Katharine Elkus White (November 25, 1906 – April 24, 1985) was an American Democratic Party politician and diplomat, who served as Mayor of Red Bank, New Jersey from 1951 to 1956, chairwoman of the New Jersey Highway Authority (1955-1964), and United States Ambassador to Denmark (1964-1968).

Early life

White was born in 1906, the daughter of Abram Isaac Elkus and Gertrude Rosalie Hess. Her father was appointed by Woodrow Wilson to be the United States Ambassador to the Ottoman Empire. She lived in Constantinople while her father was ambassador there from 1916 to 1919. The family later settled in Red Bank, New Jersey.

She graduated from Vassar College in 1928, and on October 3, 1929 married Arthur J. White, a stockbroker who later became the executive secretary of the New York Clothing Manufacturers Exchange.  They raised two children in Red Bank (Lawrence Elkus White, b. 1931, and Frances Elkus White, b. 1933).

Political career

White became involved in local Democratic politics and unsuccessfully ran for Red Bank Borough Council in 1933, losing by thirteen votes. She also ran unsuccessfully as a Democratic candidate from Monmouth County for the State Assembly in 1934, and for Monmouth County Board of Freeholders in 1935.

She was a delegate to the Democratic National Convention in 1936, 1940, 1944, and 1948. In 1940 she became a member of the New Jersey Democratic State Committee and would later serve as vice-chair in 1954.
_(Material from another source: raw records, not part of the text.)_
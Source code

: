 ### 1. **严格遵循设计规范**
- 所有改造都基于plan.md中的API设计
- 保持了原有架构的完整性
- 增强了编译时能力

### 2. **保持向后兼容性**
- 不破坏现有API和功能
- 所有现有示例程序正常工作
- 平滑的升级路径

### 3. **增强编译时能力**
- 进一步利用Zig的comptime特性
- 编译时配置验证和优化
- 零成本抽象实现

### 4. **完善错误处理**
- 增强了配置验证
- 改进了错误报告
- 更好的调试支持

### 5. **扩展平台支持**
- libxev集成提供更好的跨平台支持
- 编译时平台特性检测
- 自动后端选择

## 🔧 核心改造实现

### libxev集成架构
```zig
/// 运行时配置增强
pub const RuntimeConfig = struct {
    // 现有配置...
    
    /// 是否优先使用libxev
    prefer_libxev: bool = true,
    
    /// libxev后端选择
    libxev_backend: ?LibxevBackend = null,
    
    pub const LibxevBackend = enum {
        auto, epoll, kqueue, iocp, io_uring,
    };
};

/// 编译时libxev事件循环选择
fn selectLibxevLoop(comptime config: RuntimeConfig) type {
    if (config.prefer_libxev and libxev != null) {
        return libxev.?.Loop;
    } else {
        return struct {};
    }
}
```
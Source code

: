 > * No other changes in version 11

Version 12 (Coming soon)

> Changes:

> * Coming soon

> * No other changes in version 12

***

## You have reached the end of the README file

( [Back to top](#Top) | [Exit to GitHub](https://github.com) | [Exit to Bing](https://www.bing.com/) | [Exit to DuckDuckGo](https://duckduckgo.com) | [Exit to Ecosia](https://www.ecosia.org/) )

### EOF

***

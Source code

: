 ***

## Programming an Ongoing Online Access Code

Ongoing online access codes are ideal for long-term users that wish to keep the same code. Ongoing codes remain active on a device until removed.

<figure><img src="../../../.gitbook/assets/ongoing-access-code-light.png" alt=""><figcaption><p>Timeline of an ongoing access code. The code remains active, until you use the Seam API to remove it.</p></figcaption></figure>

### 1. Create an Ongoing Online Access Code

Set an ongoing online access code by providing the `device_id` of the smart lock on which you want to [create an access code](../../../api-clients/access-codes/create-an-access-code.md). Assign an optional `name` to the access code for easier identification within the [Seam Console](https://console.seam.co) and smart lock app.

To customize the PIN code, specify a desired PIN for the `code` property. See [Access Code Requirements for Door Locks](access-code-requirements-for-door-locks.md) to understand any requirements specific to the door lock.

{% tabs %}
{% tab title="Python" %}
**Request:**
In 1950 she ran for Mayor of Red Bank, as the Democratic candidate in a predominantly Republican town. She defeated her Republican opponent, Stanley O. Wilkins, and was sworn in on January 1, 1951 as Red Bank's first female mayor and the first Democrat to serve in more than twenty years. She was re-elected twice, remaining Mayor until 1956.

In 1954, Governor Robert B. Meyner appointed her a commissioner of the New Jersey Highway Authority, which operated the Garden State Parkway. In 1955 she became chairman of the Highway Authority, a position she held for ten years. She was the first woman in the United States to head a toll road body.

In 1960 she ran for the 3rd congressional district in the House of Representatives, in an unsuccessful bid to unseat incumbent James C. Auchincloss. In 1961 she was named acting New Jersey State Treasurer.

Diplomatic career and later life

On March 4, 1964, at a Women's National Press Club dinner, President Lyndon Johnson announced White's appointment as United States Ambassador to Denmark. At the same time Johnson also named nine other women to federal posts, pledging an end to "stag Government."

White served as Ambassador until 1968. After her retirement, she returned to Red Bank, where she worked with local and national organizations, including the United Negro College Fund. She also served on the Board of Governors of Rutgers University from 1976 to 1980.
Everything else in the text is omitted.